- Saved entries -
Segment Open

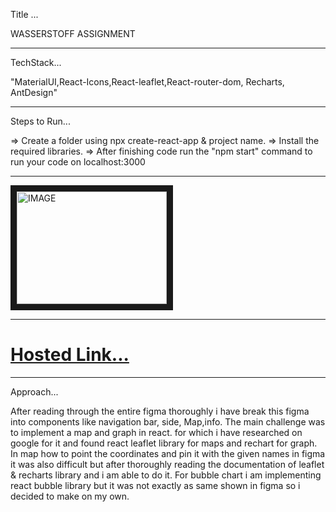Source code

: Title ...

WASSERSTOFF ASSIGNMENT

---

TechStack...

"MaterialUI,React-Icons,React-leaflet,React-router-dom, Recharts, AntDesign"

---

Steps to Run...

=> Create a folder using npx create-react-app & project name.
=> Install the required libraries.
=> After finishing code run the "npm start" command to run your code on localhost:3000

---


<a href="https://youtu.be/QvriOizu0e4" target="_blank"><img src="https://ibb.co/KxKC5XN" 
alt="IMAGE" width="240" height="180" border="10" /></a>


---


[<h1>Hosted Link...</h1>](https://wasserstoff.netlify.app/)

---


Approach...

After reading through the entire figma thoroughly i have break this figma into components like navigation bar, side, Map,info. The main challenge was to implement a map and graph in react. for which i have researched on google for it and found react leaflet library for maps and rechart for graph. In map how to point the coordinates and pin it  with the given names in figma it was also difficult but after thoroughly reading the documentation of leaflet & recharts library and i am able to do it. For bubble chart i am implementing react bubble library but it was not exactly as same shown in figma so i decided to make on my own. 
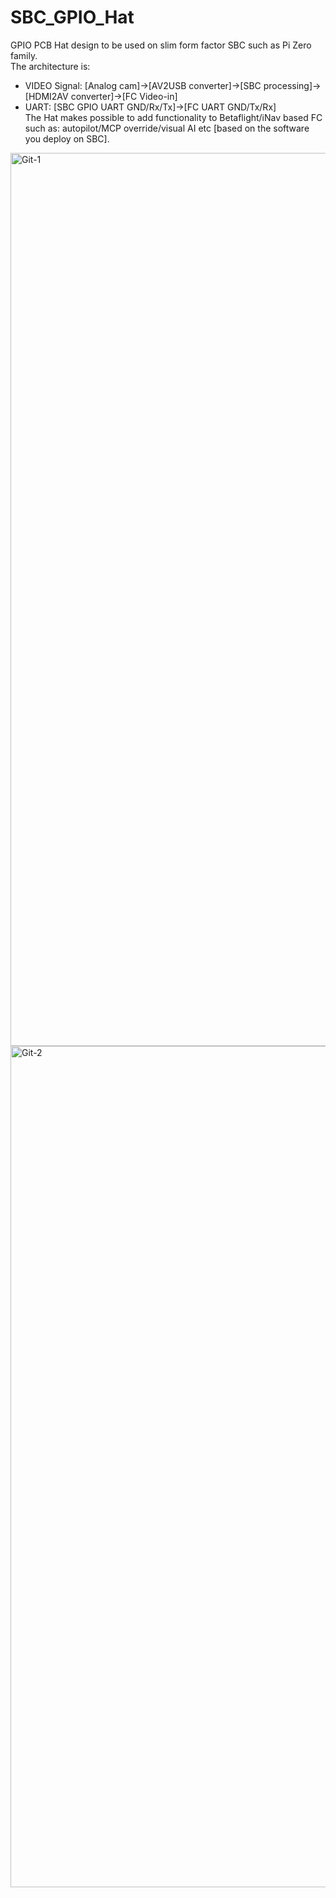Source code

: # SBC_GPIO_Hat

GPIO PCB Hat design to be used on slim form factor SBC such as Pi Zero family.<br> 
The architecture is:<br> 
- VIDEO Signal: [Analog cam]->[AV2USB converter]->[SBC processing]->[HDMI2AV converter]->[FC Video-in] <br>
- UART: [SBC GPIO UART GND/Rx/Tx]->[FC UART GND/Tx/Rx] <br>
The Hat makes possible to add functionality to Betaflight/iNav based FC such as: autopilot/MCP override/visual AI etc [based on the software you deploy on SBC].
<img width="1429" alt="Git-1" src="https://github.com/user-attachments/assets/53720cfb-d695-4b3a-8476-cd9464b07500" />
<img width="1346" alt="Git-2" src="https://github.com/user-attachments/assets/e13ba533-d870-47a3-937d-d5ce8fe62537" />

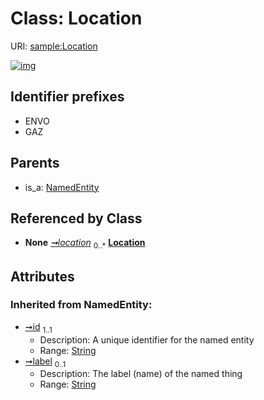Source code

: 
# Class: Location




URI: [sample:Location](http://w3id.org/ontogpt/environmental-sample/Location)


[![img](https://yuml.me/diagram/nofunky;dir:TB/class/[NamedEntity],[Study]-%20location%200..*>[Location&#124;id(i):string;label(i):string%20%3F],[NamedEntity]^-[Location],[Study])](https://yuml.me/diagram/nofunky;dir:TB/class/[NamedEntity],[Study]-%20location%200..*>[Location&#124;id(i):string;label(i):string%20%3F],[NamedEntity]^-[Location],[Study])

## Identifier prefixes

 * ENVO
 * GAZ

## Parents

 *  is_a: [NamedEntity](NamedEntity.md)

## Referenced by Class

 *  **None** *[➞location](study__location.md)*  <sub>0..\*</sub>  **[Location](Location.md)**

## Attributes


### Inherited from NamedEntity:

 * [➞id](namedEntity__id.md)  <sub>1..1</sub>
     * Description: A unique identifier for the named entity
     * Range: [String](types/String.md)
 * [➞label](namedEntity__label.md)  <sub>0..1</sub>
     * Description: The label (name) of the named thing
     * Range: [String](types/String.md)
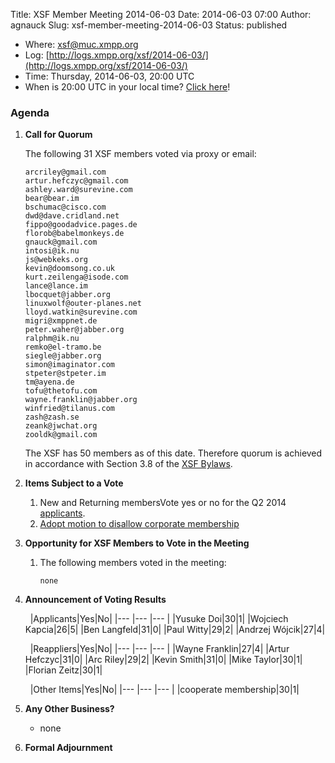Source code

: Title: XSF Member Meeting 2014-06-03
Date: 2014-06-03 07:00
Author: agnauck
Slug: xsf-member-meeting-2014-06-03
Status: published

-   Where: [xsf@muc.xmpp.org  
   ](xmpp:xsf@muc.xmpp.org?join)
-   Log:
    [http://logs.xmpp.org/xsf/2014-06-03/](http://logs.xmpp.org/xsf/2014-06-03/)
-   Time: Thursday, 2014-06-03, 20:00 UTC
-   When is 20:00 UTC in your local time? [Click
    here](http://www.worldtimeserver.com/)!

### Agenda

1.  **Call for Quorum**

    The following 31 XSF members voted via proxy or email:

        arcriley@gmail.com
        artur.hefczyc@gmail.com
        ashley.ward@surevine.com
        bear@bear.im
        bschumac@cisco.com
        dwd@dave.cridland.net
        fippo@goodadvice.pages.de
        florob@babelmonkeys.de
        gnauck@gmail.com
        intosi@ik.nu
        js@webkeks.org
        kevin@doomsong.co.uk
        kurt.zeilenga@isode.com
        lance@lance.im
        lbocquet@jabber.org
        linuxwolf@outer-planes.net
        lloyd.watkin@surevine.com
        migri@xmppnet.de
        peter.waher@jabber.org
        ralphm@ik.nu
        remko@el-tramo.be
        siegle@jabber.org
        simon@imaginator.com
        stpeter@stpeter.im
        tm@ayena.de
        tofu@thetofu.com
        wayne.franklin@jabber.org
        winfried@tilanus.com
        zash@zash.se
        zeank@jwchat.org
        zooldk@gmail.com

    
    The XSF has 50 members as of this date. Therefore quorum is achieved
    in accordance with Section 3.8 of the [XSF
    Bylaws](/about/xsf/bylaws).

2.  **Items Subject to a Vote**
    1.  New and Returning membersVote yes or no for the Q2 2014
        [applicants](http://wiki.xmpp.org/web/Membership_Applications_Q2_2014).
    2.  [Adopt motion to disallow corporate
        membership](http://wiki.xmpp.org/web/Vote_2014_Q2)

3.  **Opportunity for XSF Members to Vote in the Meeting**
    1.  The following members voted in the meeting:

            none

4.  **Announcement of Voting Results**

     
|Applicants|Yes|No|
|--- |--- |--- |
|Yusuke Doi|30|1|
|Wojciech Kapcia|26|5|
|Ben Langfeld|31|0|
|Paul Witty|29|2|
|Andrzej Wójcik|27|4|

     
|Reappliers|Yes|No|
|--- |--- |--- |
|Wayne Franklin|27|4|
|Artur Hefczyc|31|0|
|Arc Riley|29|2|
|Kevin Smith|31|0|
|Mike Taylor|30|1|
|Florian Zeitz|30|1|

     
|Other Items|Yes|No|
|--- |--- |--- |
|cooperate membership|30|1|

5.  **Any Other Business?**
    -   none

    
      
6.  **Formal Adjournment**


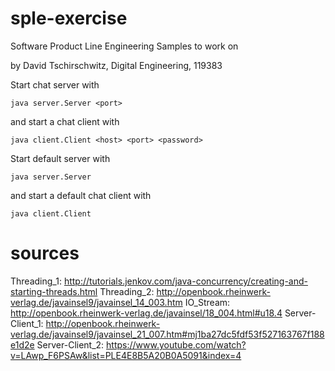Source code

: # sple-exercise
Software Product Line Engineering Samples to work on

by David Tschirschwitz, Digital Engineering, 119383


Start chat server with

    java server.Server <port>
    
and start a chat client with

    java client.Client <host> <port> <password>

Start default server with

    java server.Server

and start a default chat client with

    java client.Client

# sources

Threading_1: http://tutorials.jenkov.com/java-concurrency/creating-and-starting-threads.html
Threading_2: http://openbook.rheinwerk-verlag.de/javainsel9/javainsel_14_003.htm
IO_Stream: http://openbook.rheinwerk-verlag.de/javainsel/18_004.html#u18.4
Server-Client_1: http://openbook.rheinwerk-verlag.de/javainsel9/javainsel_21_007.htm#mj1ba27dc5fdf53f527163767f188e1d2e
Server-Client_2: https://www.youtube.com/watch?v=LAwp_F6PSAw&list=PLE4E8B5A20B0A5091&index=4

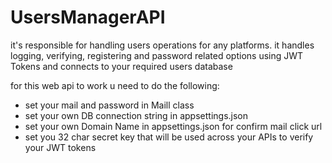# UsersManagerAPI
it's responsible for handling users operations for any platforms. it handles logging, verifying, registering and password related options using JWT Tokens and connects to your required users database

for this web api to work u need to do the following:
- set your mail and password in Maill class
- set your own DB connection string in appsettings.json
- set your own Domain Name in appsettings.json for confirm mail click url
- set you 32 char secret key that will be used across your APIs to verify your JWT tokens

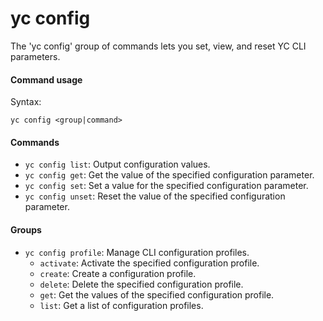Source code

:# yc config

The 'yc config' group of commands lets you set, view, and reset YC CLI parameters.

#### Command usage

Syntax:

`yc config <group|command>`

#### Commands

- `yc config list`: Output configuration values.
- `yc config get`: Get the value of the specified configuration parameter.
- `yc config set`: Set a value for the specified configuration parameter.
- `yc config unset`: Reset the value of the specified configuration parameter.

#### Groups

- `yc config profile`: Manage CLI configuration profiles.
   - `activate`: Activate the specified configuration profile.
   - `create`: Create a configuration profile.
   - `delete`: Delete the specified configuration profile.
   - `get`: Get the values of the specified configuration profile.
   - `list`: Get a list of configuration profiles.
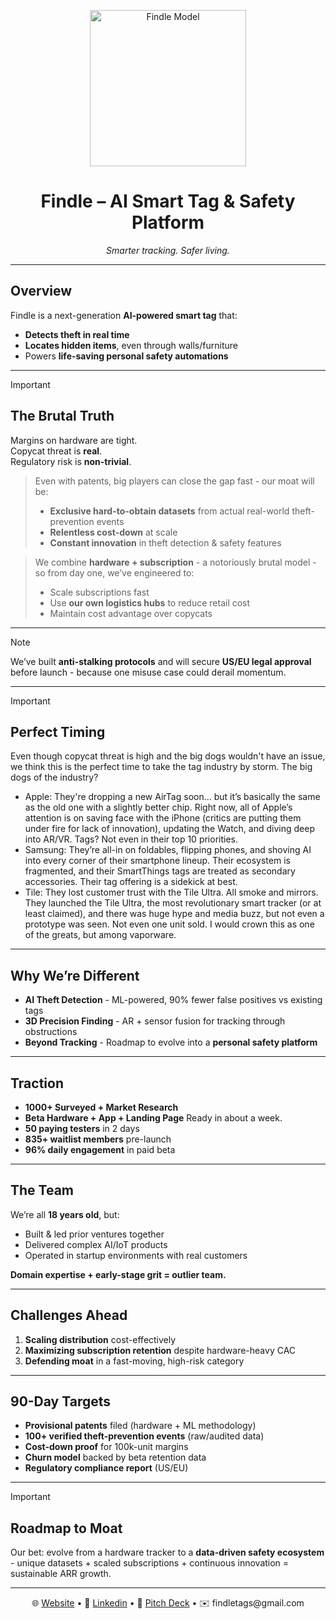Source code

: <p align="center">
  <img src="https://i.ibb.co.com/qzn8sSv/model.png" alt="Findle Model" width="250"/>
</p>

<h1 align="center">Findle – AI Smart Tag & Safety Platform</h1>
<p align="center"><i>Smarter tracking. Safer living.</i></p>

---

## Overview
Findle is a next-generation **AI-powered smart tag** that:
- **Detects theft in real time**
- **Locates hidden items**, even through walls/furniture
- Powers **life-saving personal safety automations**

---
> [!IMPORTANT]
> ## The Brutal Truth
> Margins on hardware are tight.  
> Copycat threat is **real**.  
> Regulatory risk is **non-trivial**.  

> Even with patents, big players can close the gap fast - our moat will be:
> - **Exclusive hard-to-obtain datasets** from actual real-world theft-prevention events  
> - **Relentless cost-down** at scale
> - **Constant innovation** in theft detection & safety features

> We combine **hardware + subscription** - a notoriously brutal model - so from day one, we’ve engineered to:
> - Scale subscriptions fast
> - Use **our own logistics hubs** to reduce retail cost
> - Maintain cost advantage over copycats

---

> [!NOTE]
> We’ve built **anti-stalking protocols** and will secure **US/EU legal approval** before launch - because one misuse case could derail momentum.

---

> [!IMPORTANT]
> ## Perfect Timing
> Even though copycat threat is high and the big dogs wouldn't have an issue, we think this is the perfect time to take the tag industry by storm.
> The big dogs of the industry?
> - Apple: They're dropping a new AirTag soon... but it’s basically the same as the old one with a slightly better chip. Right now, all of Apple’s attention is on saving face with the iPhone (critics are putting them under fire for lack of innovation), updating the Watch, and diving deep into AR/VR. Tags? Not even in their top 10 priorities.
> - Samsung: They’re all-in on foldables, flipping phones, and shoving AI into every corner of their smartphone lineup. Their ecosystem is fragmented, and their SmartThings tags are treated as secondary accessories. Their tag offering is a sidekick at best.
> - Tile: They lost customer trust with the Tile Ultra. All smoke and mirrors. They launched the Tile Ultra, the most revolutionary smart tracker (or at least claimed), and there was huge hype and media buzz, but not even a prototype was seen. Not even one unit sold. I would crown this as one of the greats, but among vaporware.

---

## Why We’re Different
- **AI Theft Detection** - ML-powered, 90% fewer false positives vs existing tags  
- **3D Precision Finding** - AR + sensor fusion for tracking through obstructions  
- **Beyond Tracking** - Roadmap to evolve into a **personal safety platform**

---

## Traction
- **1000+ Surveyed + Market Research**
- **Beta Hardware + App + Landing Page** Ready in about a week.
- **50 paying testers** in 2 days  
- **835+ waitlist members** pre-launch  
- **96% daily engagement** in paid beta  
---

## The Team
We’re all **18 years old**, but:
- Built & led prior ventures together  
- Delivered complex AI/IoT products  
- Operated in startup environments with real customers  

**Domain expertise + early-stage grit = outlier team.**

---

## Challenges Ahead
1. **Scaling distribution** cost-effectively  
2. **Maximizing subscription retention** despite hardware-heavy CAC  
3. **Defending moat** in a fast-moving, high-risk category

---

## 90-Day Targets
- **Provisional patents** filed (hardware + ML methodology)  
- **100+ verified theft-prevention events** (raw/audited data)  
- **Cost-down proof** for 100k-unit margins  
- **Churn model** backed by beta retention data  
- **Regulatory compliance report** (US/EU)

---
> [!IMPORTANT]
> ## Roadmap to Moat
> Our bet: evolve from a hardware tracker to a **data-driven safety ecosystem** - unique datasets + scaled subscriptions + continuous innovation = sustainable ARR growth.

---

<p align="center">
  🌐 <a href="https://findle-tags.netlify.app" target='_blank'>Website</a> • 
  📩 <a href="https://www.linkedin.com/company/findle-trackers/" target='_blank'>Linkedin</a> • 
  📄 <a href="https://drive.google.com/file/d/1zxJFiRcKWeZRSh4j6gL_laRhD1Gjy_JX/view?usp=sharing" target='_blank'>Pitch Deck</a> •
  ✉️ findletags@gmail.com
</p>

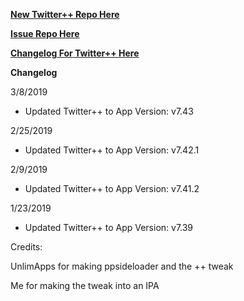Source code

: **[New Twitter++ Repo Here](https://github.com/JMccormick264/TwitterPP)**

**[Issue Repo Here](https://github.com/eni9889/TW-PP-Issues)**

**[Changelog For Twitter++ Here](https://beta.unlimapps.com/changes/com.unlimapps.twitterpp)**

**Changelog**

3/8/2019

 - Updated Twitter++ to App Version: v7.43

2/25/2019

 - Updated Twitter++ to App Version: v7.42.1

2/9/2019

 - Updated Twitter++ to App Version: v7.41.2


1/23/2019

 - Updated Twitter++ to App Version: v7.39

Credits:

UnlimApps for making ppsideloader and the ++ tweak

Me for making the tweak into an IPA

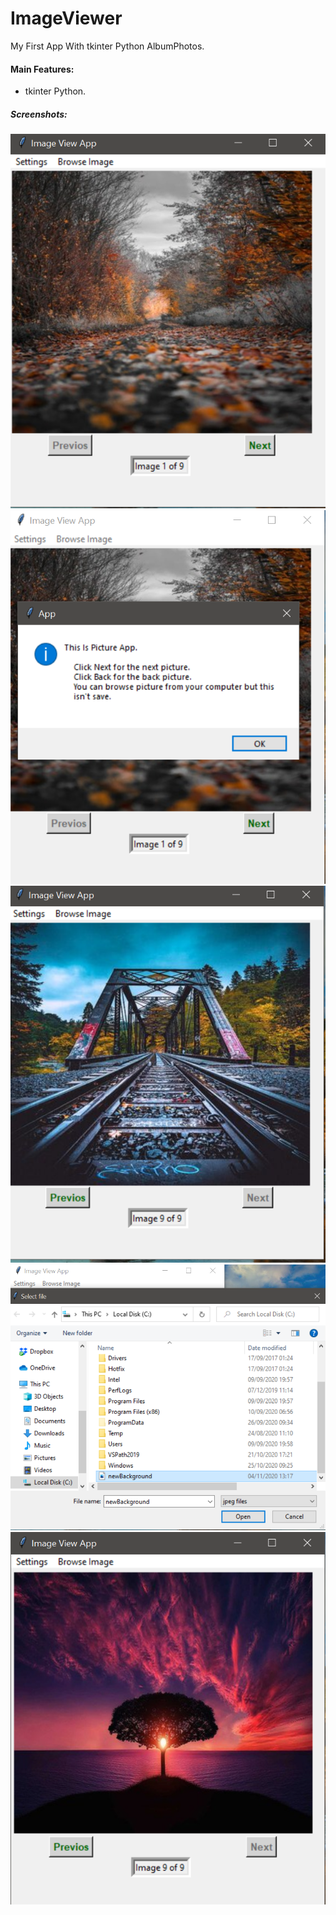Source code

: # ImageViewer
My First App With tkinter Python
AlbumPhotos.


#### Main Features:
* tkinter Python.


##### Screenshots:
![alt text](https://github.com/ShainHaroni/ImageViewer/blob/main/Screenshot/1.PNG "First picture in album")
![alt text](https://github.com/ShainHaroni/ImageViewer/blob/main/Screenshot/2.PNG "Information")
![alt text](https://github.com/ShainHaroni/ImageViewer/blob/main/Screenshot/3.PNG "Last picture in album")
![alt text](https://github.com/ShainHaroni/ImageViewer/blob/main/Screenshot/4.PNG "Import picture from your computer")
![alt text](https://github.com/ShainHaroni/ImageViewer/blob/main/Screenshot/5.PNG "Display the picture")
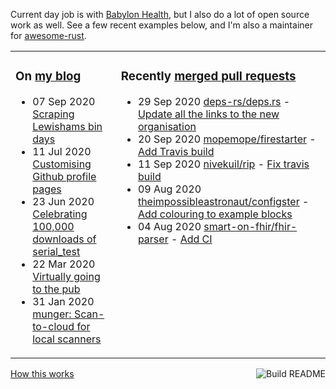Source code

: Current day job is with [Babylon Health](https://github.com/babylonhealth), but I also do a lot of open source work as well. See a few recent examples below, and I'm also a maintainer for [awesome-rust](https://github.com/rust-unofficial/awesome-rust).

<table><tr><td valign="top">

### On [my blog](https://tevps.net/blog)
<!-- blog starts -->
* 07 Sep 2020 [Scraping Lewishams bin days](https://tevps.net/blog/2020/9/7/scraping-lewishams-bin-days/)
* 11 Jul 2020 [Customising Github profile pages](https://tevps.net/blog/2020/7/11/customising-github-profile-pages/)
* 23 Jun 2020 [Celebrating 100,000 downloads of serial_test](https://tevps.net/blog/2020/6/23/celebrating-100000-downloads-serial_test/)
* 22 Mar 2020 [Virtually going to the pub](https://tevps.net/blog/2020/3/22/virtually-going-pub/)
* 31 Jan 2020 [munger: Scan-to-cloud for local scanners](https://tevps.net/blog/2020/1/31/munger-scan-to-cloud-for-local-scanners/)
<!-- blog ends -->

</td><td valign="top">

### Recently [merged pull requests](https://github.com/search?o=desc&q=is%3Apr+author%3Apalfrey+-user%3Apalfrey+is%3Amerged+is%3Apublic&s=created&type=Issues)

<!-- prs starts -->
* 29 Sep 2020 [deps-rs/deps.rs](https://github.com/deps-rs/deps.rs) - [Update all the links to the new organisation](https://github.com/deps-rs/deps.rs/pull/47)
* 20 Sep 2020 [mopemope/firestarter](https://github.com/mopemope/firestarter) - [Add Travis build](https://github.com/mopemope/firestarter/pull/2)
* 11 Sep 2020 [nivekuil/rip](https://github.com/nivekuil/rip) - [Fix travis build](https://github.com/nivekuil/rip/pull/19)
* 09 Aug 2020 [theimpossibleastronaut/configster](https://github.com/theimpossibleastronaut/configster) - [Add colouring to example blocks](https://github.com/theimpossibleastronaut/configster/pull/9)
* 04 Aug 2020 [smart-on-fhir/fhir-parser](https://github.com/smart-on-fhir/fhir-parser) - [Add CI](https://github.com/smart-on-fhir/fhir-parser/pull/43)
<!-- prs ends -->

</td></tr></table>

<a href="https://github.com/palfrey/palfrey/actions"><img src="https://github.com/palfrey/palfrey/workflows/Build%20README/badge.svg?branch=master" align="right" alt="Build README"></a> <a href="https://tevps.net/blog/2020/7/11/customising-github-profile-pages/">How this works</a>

Segment Closed

- EXERCISE DIRECTIONS -
Leaving pictures out, output the lines of the data above from the one with "java client.Client <host>" through the one with "for the specified configuration parameter.", word for word.

- SOLUTION FOR THIS TASK -
    java client.Client <host> <port> <password>

Start default server with

    java server.Server

and start a default chat client with

    java client.Client

# sources

Threading_1: http://tutorials.jenkov.com/java-concurrency/creating-and-starting-threads.html
Threading_2: http://openbook.rheinwerk-verlag.de/javainsel9/javainsel_14_003.htm
IO_Stream: http://openbook.rheinwerk-verlag.de/javainsel/18_004.html#u18.4
Server-Client_1: http://openbook.rheinwerk-verlag.de/javainsel9/javainsel_21_007.htm#mj1ba27dc5fdf53f527163767f188e1d2e
Server-Client_2: https://www.youtube.com/watch?v=LAwp_F6PSAw&list=PLE4E8B5A20B0A5091&index=4

# UsersManagerAPI
it's responsible for handling users operations for any platforms. it handles logging, verifying, registering and password related options using JWT Tokens and connects to your required users database

for this web api to work u need to do the following:
- set your mail and password in Maill class
- set your own DB connection string in appsettings.json
- set your own Domain Name in appsettings.json for confirm mail click url
- set you 32 char secret key that will be used across your APIs to verify your JWT tokens

Source code

:# yc config

The 'yc config' group of commands lets you set, view, and reset YC CLI parameters.

#### Command usage

Syntax:

`yc config <group|command>`

#### Commands

- `yc config list`: Output configuration values.
- `yc config get`: Get the value of the specified configuration parameter.
- `yc config set`: Set a value for the specified configuration parameter.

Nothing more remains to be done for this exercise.